::: EXCERPTED RECORDS
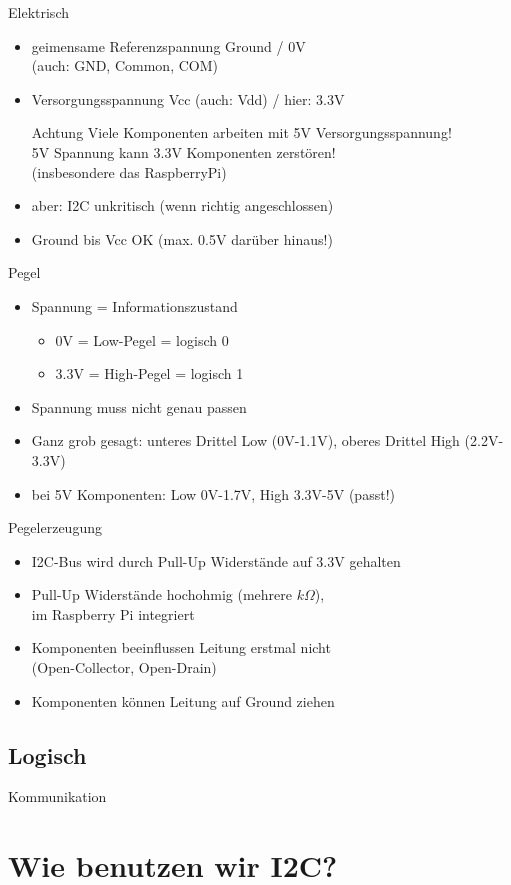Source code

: \documentclass{beamer}
\begin{document}
\begin{frame}{Elektrisch}
 \begin{itemize}
  \item geimensame Referenzspannung Ground / 0V\\(auch: GND, Common, COM)
  \item Versorgungsspannung Vcc (auch: Vdd) / hier: 3.3V
    \begin{alertblock}{Achtung}
     Viele Komponenten arbeiten mit 5V Versorgungsspannung!\\
     5V Spannung kann 3.3V Komponenten zerstören!\\
     (insbesondere das RaspberryPi)
    \end{alertblock}
  \item aber: I2C unkritisch (wenn richtig angeschlossen)
  \item Ground bis Vcc OK (max. 0.5V darüber hinaus!)
 \end{itemize}
\end{frame}

\begin{frame}{Pegel}
 \begin{itemize}
   \item Spannung = Informationszustand
    \begin{itemize}
      \item 0V = Low-Pegel = logisch 0
      \item 3.3V = High-Pegel = logisch 1
    \end{itemize}
  \item Spannung muss nicht genau passen
  \item Ganz grob gesagt: unteres Drittel Low (0V-1.1V), oberes Drittel High (2.2V-3.3V)
  \item bei 5V Komponenten: Low 0V-1.7V, High 3.3V-5V (passt!)
 \end{itemize}
\end{frame}

\begin{frame}{Pegelerzeugung}
 \begin{itemize}
   \item I2C-Bus wird durch Pull-Up Widerstände auf 3.3V gehalten
   \item Pull-Up Widerstände hochohmig (mehrere $k\Omega$),\\im Raspberry Pi integriert
   \item Komponenten beeinflussen Leitung erstmal nicht\\(Open-Collector, Open-Drain)
   \item Komponenten können Leitung auf Ground ziehen
 \end{itemize}
\end{frame}

\subsection{Logisch}

\begin{frame}{Kommunikation}
 \begin{itemize}
 \end{itemize}
\end{frame}

\section{Wie benutzen wir I2C?}
\end{document}
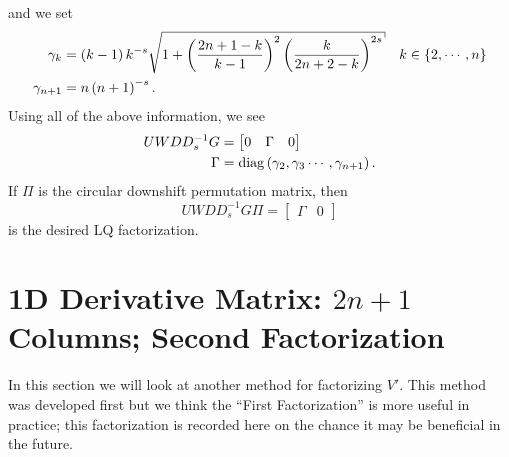 %
and we set
%
\begin{align}
    \gamma_{k} &= \parens{k-1}k^{-s}\sqrt{1 + \parens{\frac{2n+1-k}{k-1}}^{2}
        \parens{\frac{k}{2n+2-k}}^{2s}} \quad k\in\braces{2,\cdots,n}
            \nonumber\\
    \gamma_{n+1} &= n\parens{n+1}^{-s}.
    \label{eq:v1_I_2n_Givens_gamma_def}
\end{align}
%
Using all of the above information, we see
%
\begin{align}
    UWDD_{s}^{-1}G &= \begin{bmatrix} 0 & \Gamma & 0 \end{bmatrix} \nonumber\\
    \Gamma &= \operatorname{diag}\left( \gamma_{2},\gamma_{3}\cdots,\gamma_{n+1} \right).
\end{align}
%
If $\Pi$ is the circular downshift permutation matrix, then
%
\begin{equation}
    UWDD_{s}^{-1}G\Pi = \begin{bmatrix} \Gamma & 0 \end{bmatrix}
\end{equation}
%
is the desired LQ factorization.



\section{1D \CV{} Derivative Matrix: $2n+1$ Columns; Second Factorization}
\label{sec:CV_D_1D_2n_F1}

In this section we will look at another method for factorizing $V'$.
This method was developed first but we think the ``First Factorization''
is more useful in practice;
this factorization is recorded here on the chance
it may be beneficial in the future.


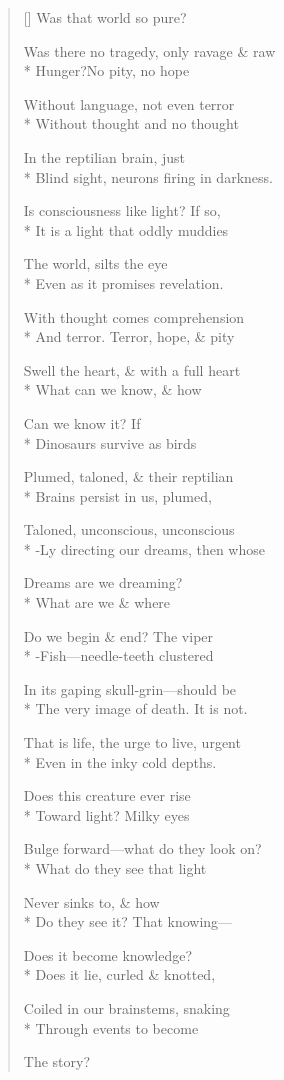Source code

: \label{ch:the_age_of_dinosaurs}
\settowidth{\versewidth}{Was there no tragedy, only ravage \& raw}
\begin{verse}[\versewidth]
Was that world so pure?

Was there no tragedy, only ravage \& raw\\*
Hunger?\quad No pity, no hope

Without language, not even terror\\*
Without thought   and no thought

In the reptilian brain, just\\*
Blind sight, neurons firing in darkness.

Is consciousness like light?   If so,\\*
It is a light that oddly muddies

The world, silts the eye\\*
Even as it promises revelation.

With thought comes comprehension\\*
And terror. Terror, hope, \& pity

Swell the heart, \& with a full heart\\*
What can we know, \& how

Can we know it? \qquad If\\*
Dinosaurs survive as birds

Plumed, taloned, \& their reptilian\\*
Brains persist in us, plumed,

Taloned, unconscious, unconscious\\*
-Ly directing our dreams, then whose

Dreams are we dreaming?\\*
What are we \& where

Do we begin \& end?   The viper\\*
-Fish---needle-teeth clustered

In its gaping skull-grin---should be\\*
The very image of death. It is not.

That is life, the urge to live, urgent\\*
Even in the inky cold depths.

Does this creature ever rise\\*
Toward light? Milky eyes

Bulge forward---what do they look on?\\*
What do they see that light

Never sinks to,   \& how\\*
Do they see it?   That knowing---

Does it become knowledge?\\*
Does it lie, curled \& knotted,

Coiled in our brainstems, snaking\\*
Through events to become

The story?
\end{verse}
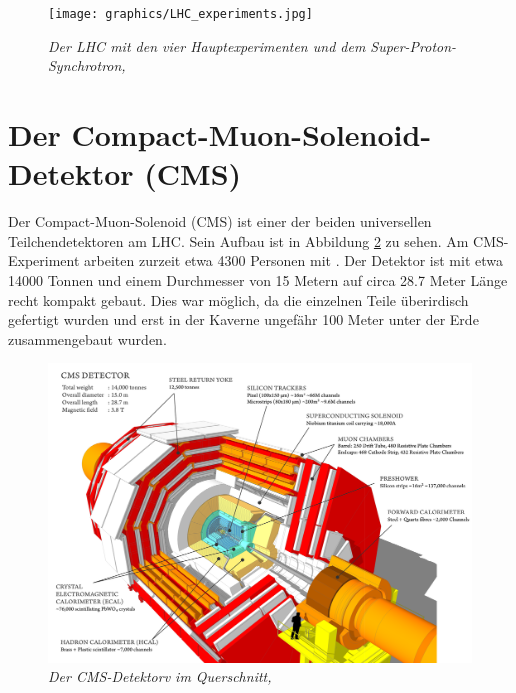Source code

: \begin{figure}[hhh]
 \begin{center}
   \texttt{[image: graphics/LHC\_experiments.jpg]}
   \parbox[b]{12cm}{
     \caption[Large-Hadron-Collider]
             {\label{fig:LHC} \it\!Der LHC mit den vier Hauptexperimenten und dem Super-Proton-Synchrotron, \cite{Team:40525}}
   }
 \end{center}
\end{figure}

\section{Der Compact-Muon-Solenoid-Detektor (CMS)}
\label{ch:Experiment:sec:CMS}

Der Compact-Muon-Solenoid (CMS) ist einer der beiden universellen Teilchendetektoren am LHC. Sein Aufbau ist in Abbildung \ref{fig:cms_sectional} zu sehen. Am CMS-Experiment arbeiten zurzeit etwa 4300 Personen mit \cite{cms_people}. Der Detektor ist mit etwa \num{14000} Tonnen und einem Durchmesser von \num{15} Metern auf circa \num{28,7} Meter L\"ange recht kompakt gebaut. Dies war m\"oglich, da die einzelnen Teile \"uberirdisch gefertigt wurden und erst in der Kaverne ungef\"ahr \num{100} Meter unter der Erde zusammengebaut wurden.\\
\begin{figure}[hhh]
 \begin{center}
   \includegraphics[width=\textwidth]{graphics/cms_sectional.png}
   \parbox[b]{12cm}{
     \caption[CMS-Detektor]
             {\label{fig:cms_sectional} \it\!Der CMS-Detektorv im Querschnitt, \cite{cms_sectional}}
   }
 \end{center}
\end{figure}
::::::
▸ **TASK DESCRIPTION**: In the entries above, find every line with the word "ravage" and list it.

▸ **YOUR SOLUTION**:
\settowidth{\versewidth}{Was there no tragedy, only ravage \& raw}
Was there no tragedy, only ravage \& raw\\*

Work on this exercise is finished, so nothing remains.